The sweet spot in LTC insurance

There’s an optimal age for buying long-term care policies and it’s not too old and it’s not too young, says one Ontario expert

The annual cost of treating the 747,000 Canadians suffering with dementia is said to be $33 billion and heading higher prompting many to wonder how we’re going to pay for it.

Long-term care insurance is the simple answer but advisors are torn as to the optimal age group to sell such a policy. Some believe only those in their 50s are going to have the inclination, not to mention the money, to do so, while others say “the younger the better” because rates are going to be much lower.

“People I talk to in their 30s are too busy looking after little kids and buying a house and so on. Most of them do not have parents in their 60s or 70s,” LTC expert Karen Henderson told LHP. “My thinking and that of my colleagues is that the youngest sweet spot is 49 and above because these are people who are probably in an elder care situation [parents]; they’re more open to long-term care for themselves; they’re at the right age because they can still get a policy at a decent premium; and they’re healthy enough to qualify.”

Whatever the age it’s clear Canadians don’t own enough of it.

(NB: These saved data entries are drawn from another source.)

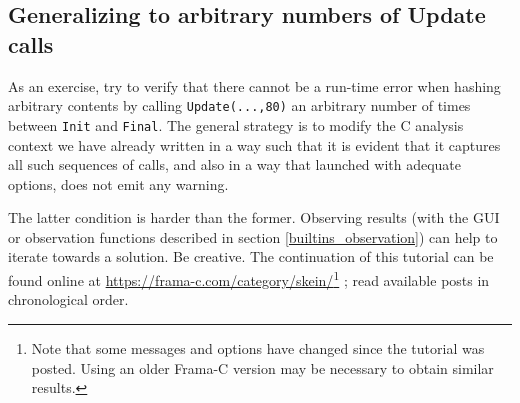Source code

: \documentclass{frama-c-book}
\begin{document}
\subsection{Generalizing to arbitrary numbers of Update calls}

As an exercise, try to verify that there cannot be a run-time error
when hashing arbitrary contents by
calling \lstinline|Update(...,80)| an arbitrary number of times
between \lstinline|Init| and \lstinline|Final|.  The general strategy
is to modify the C analysis context we have already written in a way
such that it is evident that it captures all such sequences of calls,
and also in a way that launched with adequate options,
\Eva{} does not emit any warning.

The latter condition is harder than the former.
Observing results (with the GUI or observation functions
described in section \ref{builtins_observation}) can help to iterate towards
a solution. Be creative. The continuation of this tutorial can be found online
at \url{https://frama-c.com/category/skein/}\footnote{Note that some
  messages and options have changed since the tutorial was posted. Using an
  older Frama-C version may be necessary to obtain similar results.}
; read available posts in chronological order.


\end{document}
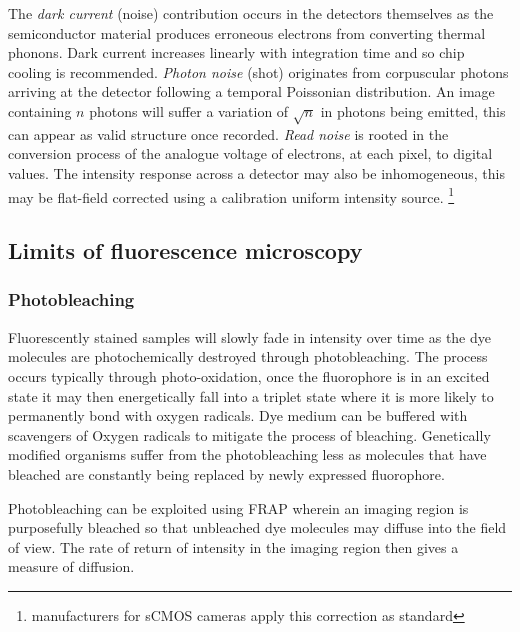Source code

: The \emph{dark current} (noise) contribution occurs in the detectors themselves as the semiconductor material produces erroneous electrons from converting thermal phonons.
Dark current increases linearly with integration time and so chip cooling is recommended.
\emph{Photon noise} (shot) originates from corpuscular photons arriving at the detector following a temporal Poissonian distribution.
An image containing $n$ photons will suffer a variation of $\sqrt{n}$ in photons being emitted, this can appear as valid structure once recorded.
\emph{Read noise} is rooted in the conversion process of the analogue voltage of electrons, at each pixel, to digital values.
The intensity response across a detector may also be inhomogeneous, this may be flat-field corrected using a calibration uniform intensity source.
\footnote{manufacturers for sCMOS cameras apply this correction as standard}


\subsection{Limits of fluorescence microscopy}

\subsubsection{Photobleaching}

Fluorescently stained samples will slowly fade in intensity over time as the dye molecules are photochemically destroyed through photobleaching.
The process occurs typically through photo-oxidation, once the fluorophore is in an excited state it may then energetically fall into a triplet state where it is more likely to permanently bond with oxygen radicals.
Dye medium can be buffered with scavengers of Oxygen radicals to mitigate the process of bleaching.
Genetically modified organisms suffer from the photobleaching less as molecules that have bleached are constantly being replaced by newly expressed fluorophore.

Photobleaching can be exploited using FRAP wherein an imaging region is purposefully bleached so that unbleached dye molecules may diffuse into the field of view.
The rate of return of intensity in the imaging region then gives a measure of diffusion.

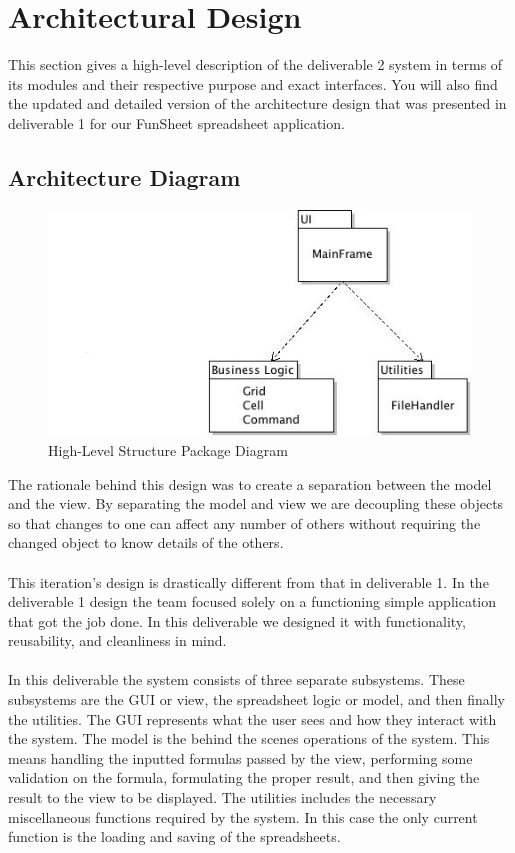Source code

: \documentclass[12pt]{article}
\begin{document}
\section{Architectural Design}
This section gives a high-level description of the deliverable 2 system in terms of its modules and their respective purpose and exact interfaces. You will also find the updated and detailed version of the architecture design that was presented in deliverable 1 for our FunSheet spreadsheet application.
\subsection{Architecture Diagram}
\begin{figure}[htbp]
\includegraphics[scale=.7]{packagediagram.jpg}
\caption{High-Level Structure Package Diagram}
\label{fig:High-Level-Structure-Package-Diagram}
\end{figure}
The rationale behind this design was to create a separation between the model and the view. By separating the model and view we are decoupling these objects so that changes to one can affect any number of others without requiring the changed object to know details of the others.\\\\
This iteration's design is drastically different from that in deliverable 1. In the deliverable 1 design the team focused solely on a functioning simple application that got the job done. In this deliverable we designed it with functionality, reusability, and cleanliness in mind.\\\\
In this deliverable the system consists of three separate subsystems. These subsystems are the GUI or view, the spreadsheet logic or model, and then finally the utilities. The GUI represents what the user sees and how they interact with the system. The model is the behind the scenes operations of the system. This means handling the inputted formulas passed by the view, performing some validation on the formula, formulating the proper result, and then giving the result to the view to be displayed. The utilities includes the necessary miscellaneous functions required by the system. In this case the only current function is the loading and saving of the spreadsheets.
\end{document}
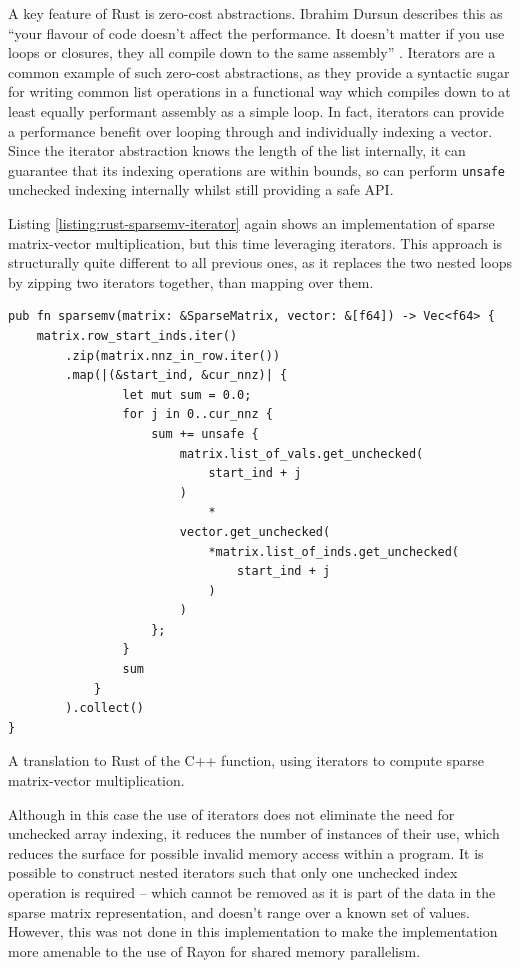 A key feature of Rust is zero-cost abstractions. Ibrahim Dursun describes this as ``your flavour of code doesn’t affect the performance. It doesn’t matter if you use loops or closures, they all compile down to the same assembly'' \cite{RustZeroCost2020}. Iterators are a common example of such zero-cost abstractions, as they provide a syntactic sugar for writing common list operations in a functional way which compiles down to at least equally performant assembly as a simple loop. In fact, iterators can provide a performance benefit over looping through and individually indexing a vector. Since the iterator abstraction knows the length of the list internally, it can guarantee that its indexing operations are within bounds, so can perform \texttt{unsafe} unchecked indexing internally whilst still providing a safe API.

Listing \ref{listing:rust-sparsemv-iterator} again shows an implementation of sparse matrix-vector multiplication, but this time leveraging iterators. This approach is structurally quite different to all previous ones, as it replaces the two nested loops by zipping two iterators together, than mapping over them. 

\begin{listing}[H]
    \begin{verbatim}
pub fn sparsemv(matrix: &SparseMatrix, vector: &[f64]) -> Vec<f64> {
    matrix.row_start_inds.iter()
        .zip(matrix.nnz_in_row.iter())
        .map(|(&start_ind, &cur_nnz)| {
                let mut sum = 0.0;
                for j in 0..cur_nnz {
                    sum += unsafe {
                        matrix.list_of_vals.get_unchecked(
                            start_ind + j
                        )
                            *
                        vector.get_unchecked(
                            *matrix.list_of_inds.get_unchecked(
                                start_ind + j
                            )
                        )
                    };
                }
                sum
            }
        ).collect()
}
    \end{verbatim}
    \caption{A translation to Rust of the C++ function, using iterators to compute sparse matrix-vector multiplication.}
    \label{listing:rust-sparsemv-iterator}
\end{listing}

Although in this case the use of iterators does not eliminate the need for unchecked array indexing, it reduces the number of instances of their use, which reduces the surface for possible invalid memory access within a program. It is possible to construct nested iterators such that only one unchecked index operation is required -- which cannot be removed as it is part of the data in the sparse matrix representation, and doesn't range over a known set of values. However, this was not done in this implementation to make the implementation more amenable to the use of Rayon for shared memory parallelism.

In Japan, which has an even higher aging population than here in Canada, it has mandatory LTC insurance for those 40 and older.

But that doesn’t mean people who are younger than 49 aren’t good candidates for LTC insurance because you never know what their experiences have been with elder care issues.

“[LTC insurance] It’s available down to age 18 and while I’ll agree that 18 is young I think the key is: ‘Have you ever seen it in someone in your family or someone you know?’” said Montreal living benefits specialist Tim Landry. “Rather than going with a number, say 40 or 45, or whatever, get that key question [answered]. My easiest sale was a young caregiver who’s seen it [long-term elder care] in her work.”

“It’s not the age, it’s have you seen it,” said Landry.